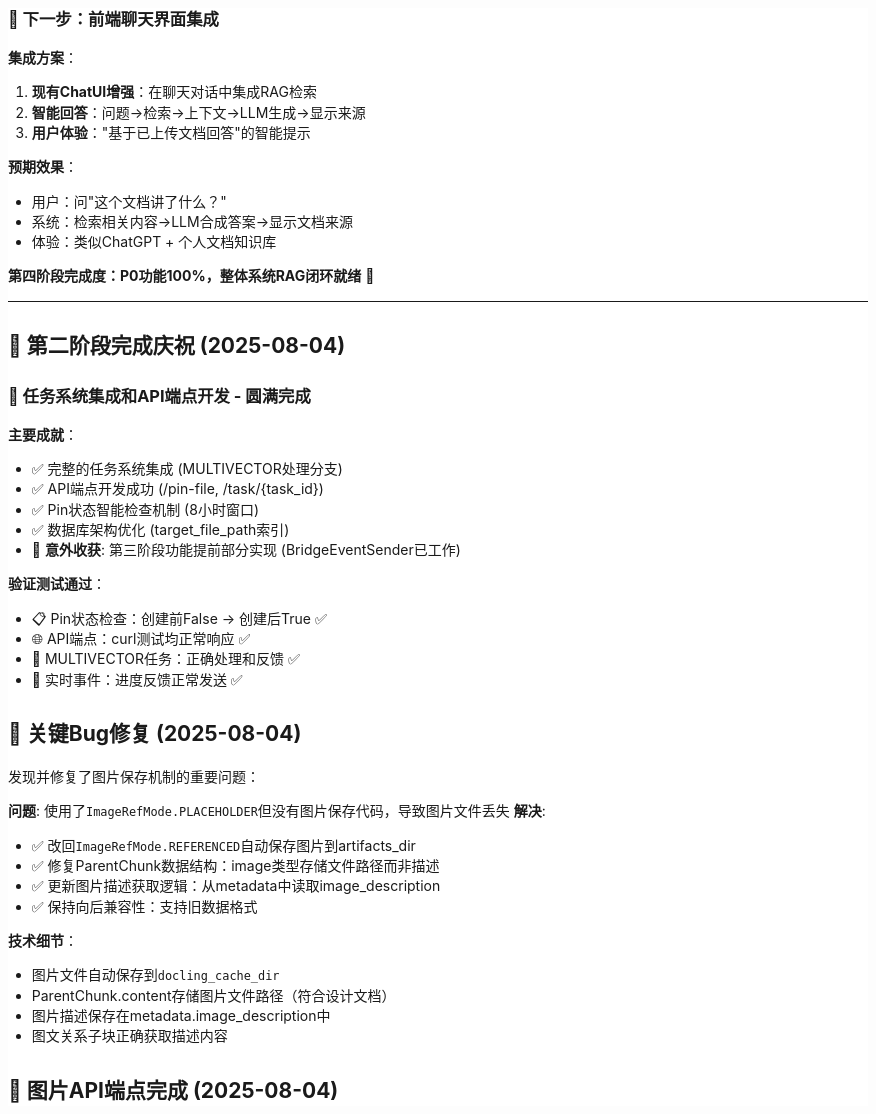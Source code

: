 ### 🎯 下一步：前端聊天界面集成

**集成方案**：
1. **现有ChatUI增强**：在聊天对话中集成RAG检索
2. **智能回答**：问题→检索→上下文→LLM生成→显示来源
3. **用户体验**："基于已上传文档回答"的智能提示

**预期效果**：
- 用户：问"这个文档讲了什么？"
- 系统：检索相关内容→LLM合成答案→显示文档来源
- 体验：类似ChatGPT + 个人文档知识库

**第四阶段完成度：P0功能100%，整体系统RAG闭环就绪** 🎊

---

## 🎉 第二阶段完成庆祝 (2025-08-04)

### 🎊 任务系统集成和API端点开发 - 圆满完成

**主要成就**：

- ✅ 完整的任务系统集成 (MULTIVECTOR处理分支)
- ✅ API端点开发成功 (/pin-file, /task/{task_id})  
- ✅ Pin状态智能检查机制 (8小时窗口)
- ✅ 数据库架构优化 (target_file_path索引)
- 🎁 **意外收获**: 第三阶段功能提前部分实现 (BridgeEventSender已工作)

**验证测试通过**：

- 📋 Pin状态检查：创建前False → 创建后True ✅
- 🌐 API端点：curl测试均正常响应 ✅  
- 🔄 MULTIVECTOR任务：正确处理和反馈 ✅
- 🎉 实时事件：进度反馈正常发送 ✅

## 🔧 关键Bug修复 (2025-08-04)

发现并修复了图片保存机制的重要问题：

**问题**: 使用了`ImageRefMode.PLACEHOLDER`但没有图片保存代码，导致图片文件丢失
**解决**:

- ✅ 改回`ImageRefMode.REFERENCED`自动保存图片到artifacts_dir
- ✅ 修复ParentChunk数据结构：image类型存储文件路径而非描述
- ✅ 更新图片描述获取逻辑：从metadata中读取image_description
- ✅ 保持向后兼容性：支持旧数据格式

**技术细节**：

- 图片文件自动保存到`docling_cache_dir`
- ParentChunk.content存储图片文件路径（符合设计文档）
- 图片描述保存在metadata.image_description中
- 图文关系子块正确获取描述内容

## 🚀 图片API端点完成 (2025-08-04)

◆ ◆ ◆ ◆ ◆ ◆ ◆

#### AIM OF THE EXERCISE
Repeat the lines exactly as they stand, from the opening line of the data through the line with "- ✅ 完整的任务系统集成 (MULTIVECTOR处理分支)". Pictures stay out of the copy.

#### EXERCISE SOLUTION
Source code

: ### 🎯 下一步：前端聊天界面集成

**集成方案**：
1. **现有ChatUI增强**：在聊天对话中集成RAG检索
2. **智能回答**：问题→检索→上下文→LLM生成→显示来源
3. **用户体验**："基于已上传文档回答"的智能提示

**预期效果**：
- 用户：问"这个文档讲了什么？"
- 系统：检索相关内容→LLM合成答案→显示文档来源
- 体验：类似ChatGPT + 个人文档知识库

**第四阶段完成度：P0功能100%，整体系统RAG闭环就绪** 🎊

---

## 🎉 第二阶段完成庆祝 (2025-08-04)

### 🎊 任务系统集成和API端点开发 - 圆满完成

**主要成就**：

- ✅ 完整的任务系统集成 (MULTIVECTOR处理分支)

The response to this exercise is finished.